DATA SHOWN
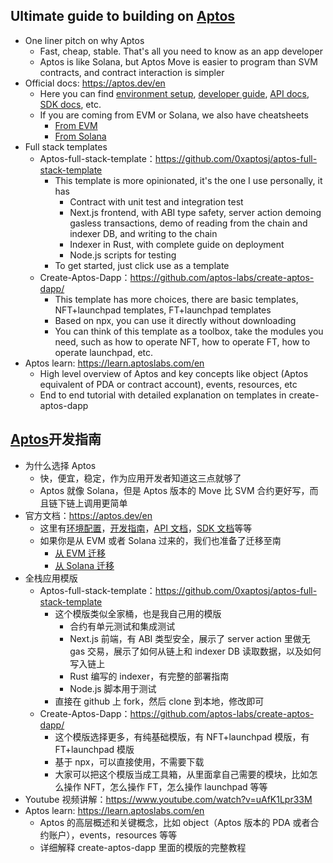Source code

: ## Ultimate guide to building on [Aptos](https://aptosfoundation.org/)

- One liner pitch on why Aptos
  - Fast, cheap, stable. That's all you need to know as an app developer
  - Aptos is like Solana, but Aptos Move is easier to program than SVM contracts, and contract interaction is simpler
- Official docs: https://aptos.dev/en
  - Here you can find [environment setup](https://aptos.dev/en/build/get-started/developer-setup), [developer guide](https://aptos.dev/en/build/smart-contracts), [API docs](https://aptos.dev/en/build/apis), [SDK docs](https://aptos.dev/en/build/sdks), etc.
  - If you are coming from EVM or Solana, we also have cheatsheets
    - [From EVM](https://aptos.dev/en/build/get-started/ethereum-cheatsheet)
    - [From Solana](https://aptos.dev/en/build/get-started/solana-cheatsheet)
- Full stack templates
  - Aptos-full-stack-template：https://github.com/0xaptosj/aptos-full-stack-template
    - This template is more opinionated, it's the one I use personally, it has
      - Contract with unit test and integration test
      - Next.js frontend, with ABI type safety, server action demoing gasless transactions, demo of reading from the chain and indexer DB, and writing to the chain
      - Indexer in Rust, with complete guide on deployment
      - Node.js scripts for testing
    - To get started, just click use as a template
  - Create-Aptos-Dapp：https://github.com/aptos-labs/create-aptos-dapp/
    - This template has more choices, there are basic templates, NFT+launchpad templates, FT+launchpad templates
    - Based on npx, you can use it directly without downloading
    - You can think of this template as a toolbox, take the modules you need, such as how to operate NFT, how to operate FT, how to operate launchpad, etc.
- Aptos learn: https://learn.aptoslabs.com/en
  - High level overview of Aptos and key concepts like object (Aptos equivalent of PDA or contract account), events, resources, etc
  - End to end tutorial with detailed explanation on templates in create-aptos-dapp

## [Aptos](https://aptosfoundation.org/)开发指南

- 为什么选择 Aptos
  - 快，便宜，稳定，作为应用开发者知道这三点就够了
  - Aptos 就像 Solana，但是 Aptos 版本的 Move 比 SVM 合约更好写，而且链下链上调用更简单
- 官方文档：https://aptos.dev/en
  - 这里有[环境配置](https://aptos.dev/en/build/get-started/developer-setup)，[开发指南](https://aptos.dev/en/build/smart-contracts)，[API 文档](https://aptos.dev/en/build/apis)，[SDK 文档](https://aptos.dev/en/build/sdks)等等
  - 如果你是从 EVM 或者 Solana 过来的，我们也准备了迁移至南
    - [从 EVM 迁移](https://aptos.dev/en/build/get-started/ethereum-cheatsheet)
    - [从 Solana 迁移](https://aptos.dev/en/build/get-started/solana-cheatsheet)
- 全栈应用模版
  - Aptos-full-stack-template：https://github.com/0xaptosj/aptos-full-stack-template
    - 这个模版类似全家桶，也是我自己用的模版
      - 合约有单元测试和集成测试
      - Next.js 前端，有 ABI 类型安全，展示了 server action 里做无 gas 交易，展示了如何从链上和 indexer DB 读取数据，以及如何写入链上
      - Rust 编写的 indexer，有完整的部署指南
      - Node.js 脚本用于测试
    - 直接在 github 上 fork，然后 clone 到本地，修改即可
  - Create-Aptos-Dapp：https://github.com/aptos-labs/create-aptos-dapp/
    - 这个模版选择更多，有纯基础模版，有 NFT+launchpad 模版，有 FT+launchpad 模版
    - 基于 npx，可以直接使用，不需要下载
    - 大家可以把这个模版当成工具箱，从里面拿自己需要的模块，比如怎么操作 NFT，怎么操作 FT，怎么操作 launchpad 等等
- Youtube 视频讲解：https://www.youtube.com/watch?v=uAfK1Lpr33M
- Aptos learn: https://learn.aptoslabs.com/en
  - Aptos 的高层概述和关键概念，比如 object（Aptos 版本的 PDA 或者合约账户），events，resources 等等
  - 详细解释 create-aptos-dapp 里面的模版的完整教程
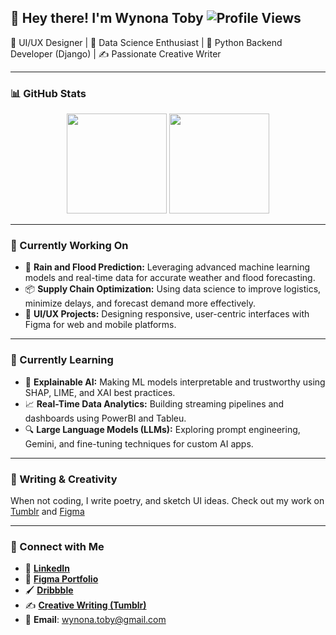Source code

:## 👋 Hey there! I'm Wynona Toby  <img src="https://komarev.com/ghpvc/?username=wynona-toby&label=Profile%20Views&color=0e75b6&style=flat" alt="Profile Views" />

🎨 UI/UX Designer | 🧠 Data Science Enthusiast | 🐍 Python Backend Developer (Django) | ✍️ Passionate Creative Writer 

---

### 📊 GitHub Stats  
<div align="center">
  <img src="https://nirzak-streak-stats.vercel.app/?user=wynona-toby&theme=dark&hide_border=false" height="160px" />
  <img src="https://github-readme-stats.vercel.app/api/top-langs/?username=wynona-toby&theme=dark&hide_border=false&layout=compact" height="160px" />
</div>

---

### 🔭 Currently Working On  
- 🚀 **Rain and Flood Prediction:** Leveraging advanced machine learning models and real-time data for accurate weather and flood forecasting.
- 📦 **Supply Chain Optimization:** Using data science to improve logistics, minimize delays, and forecast demand more effectively.
- 🎨 **UI/UX Projects:** Designing responsive, user-centric interfaces with Figma for web and mobile platforms.

---

### 🌱 Currently Learning  
- 🧠 **Explainable AI:** Making ML models interpretable and trustworthy using SHAP, LIME, and XAI best practices.
- 📈 **Real-Time Data Analytics:** Building streaming pipelines and dashboards using PowerBI and Tableu.
- 🔍 **Large Language Models (LLMs):** Exploring prompt engineering, Gemini, and fine-tuning techniques for custom AI apps.

---

### 📝 Writing & Creativity  
When not coding, I write poetry, and sketch UI ideas. Check out my work on [Tumblr](https://elysian-scribbles.tumblr.com/) and [Figma](https://www.figma.com/@wynona_toby)

---

### 🔗 Connect with Me

- 📁 [**LinkedIn**](https://www.linkedin.com/in/wynona-toby-0b57262a0/)
- 🎨 [**Figma Portfolio**](https://www.figma.com/@wynona_toby)
- 🖌️ [**Dribbble**](https://dribbble.com/wynona_toby)
- ✍️ [**Creative Writing (Tumblr)**](https://elysian-scribbles.tumblr.com)
- 📧 **Email**: [wynona.toby@gmail.com](mailto:wynona.toby@gmail.com)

YOUR GOAL
Write out nothing but the lines from the start of the data through the line with "- This template has". Leave out the pictures.

YOUR RESPONSE
Source code

: ## Ultimate guide to building on [Aptos](https://aptosfoundation.org/)

- One liner pitch on why Aptos
  - Fast, cheap, stable. That's all you need to know as an app developer
  - Aptos is like Solana, but Aptos Move is easier to program than SVM contracts, and contract interaction is simpler
- Official docs: https://aptos.dev/en
  - Here you can find [environment setup](https://aptos.dev/en/build/get-started/developer-setup), [developer guide](https://aptos.dev/en/build/smart-contracts), [API docs](https://aptos.dev/en/build/apis), [SDK docs](https://aptos.dev/en/build/sdks), etc.
  - If you are coming from EVM or Solana, we also have cheatsheets
    - [From EVM](https://aptos.dev/en/build/get-started/ethereum-cheatsheet)
    - [From Solana](https://aptos.dev/en/build/get-started/solana-cheatsheet)
- Full stack templates
  - Aptos-full-stack-template：https://github.com/0xaptosj/aptos-full-stack-template
    - This template is more opinionated, it's the one I use personally, it has
      - Contract with unit test and integration test
      - Next.js frontend, with ABI type safety, server action demoing gasless transactions, demo of reading from the chain and indexer DB, and writing to the chain
      - Indexer in Rust, with complete guide on deployment
      - Node.js scripts for testing
    - To get started, just click use as a template
  - Create-Aptos-Dapp：https://github.com/aptos-labs/create-aptos-dapp/
    - This template has more choices, there are basic templates, NFT+launchpad templates, FT+launchpad templates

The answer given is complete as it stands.